Data supplied —
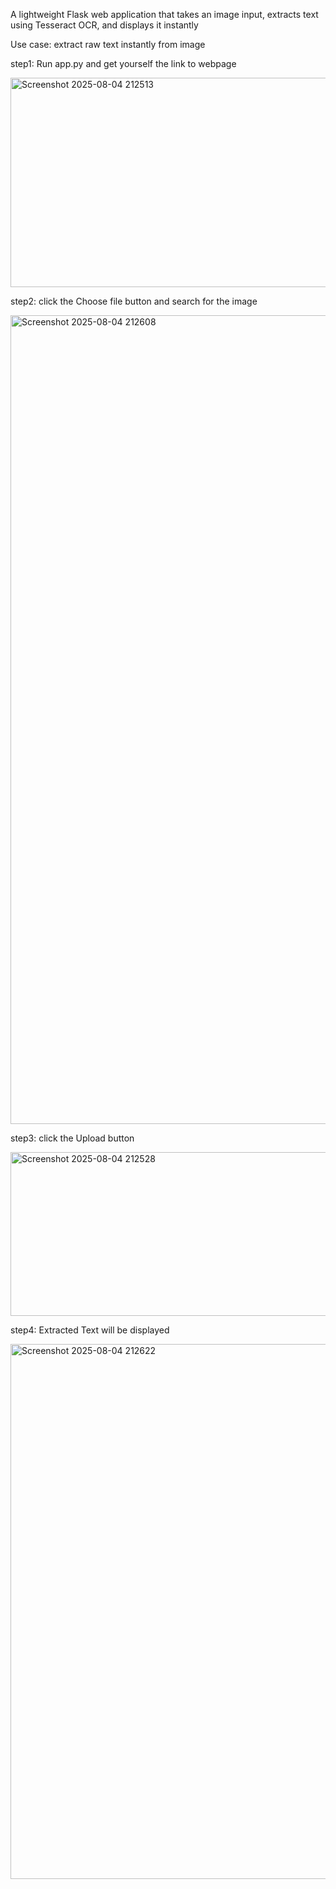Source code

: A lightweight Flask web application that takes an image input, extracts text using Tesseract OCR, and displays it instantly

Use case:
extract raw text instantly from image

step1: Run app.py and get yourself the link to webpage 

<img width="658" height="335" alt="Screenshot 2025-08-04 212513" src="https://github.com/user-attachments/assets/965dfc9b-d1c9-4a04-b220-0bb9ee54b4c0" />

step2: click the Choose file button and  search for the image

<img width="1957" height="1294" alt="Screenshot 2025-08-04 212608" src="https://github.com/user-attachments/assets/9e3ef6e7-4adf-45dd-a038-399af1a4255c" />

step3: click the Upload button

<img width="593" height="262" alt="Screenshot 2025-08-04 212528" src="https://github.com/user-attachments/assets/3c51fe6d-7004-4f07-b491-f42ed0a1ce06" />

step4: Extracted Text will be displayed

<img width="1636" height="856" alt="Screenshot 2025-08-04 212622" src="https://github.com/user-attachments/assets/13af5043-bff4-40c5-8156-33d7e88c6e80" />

What to produce — When you set down the material above, keep every word exact and include no pictures.

Solution to the exercise —
Source code

: A lightweight Flask web application that takes an image input, extracts text using Tesseract OCR, and displays it instantly

Use case:
extract raw text instantly from image

step1: Run app.py and get yourself the link to webpage 

<img width="658" height="335" alt="Screenshot 2025-08-04 212513" src="https://github.com/user-attachments/assets/965dfc9b-d1c9-4a04-b220-0bb9ee54b4c0" />

step2: click the Choose file button and  search for the image

<img width="1957" height="1294" alt="Screenshot 2025-08-04 212608" src="https://github.com/user-attachments/assets/9e3ef6e7-4adf-45dd-a038-399af1a4255c" />

step3: click the Upload button

<img width="593" height="262" alt="Screenshot 2025-08-04 212528" src="https://github.com/user-attachments/assets/3c51fe6d-7004-4f07-b491-f42ed0a1ce06" />

step4: Extracted Text will be displayed

<img width="1636" height="856" alt="Screenshot 2025-08-04 212622" src="https://github.com/user-attachments/assets/13af5043-bff4-40c5-8156-33d7e88c6e80" />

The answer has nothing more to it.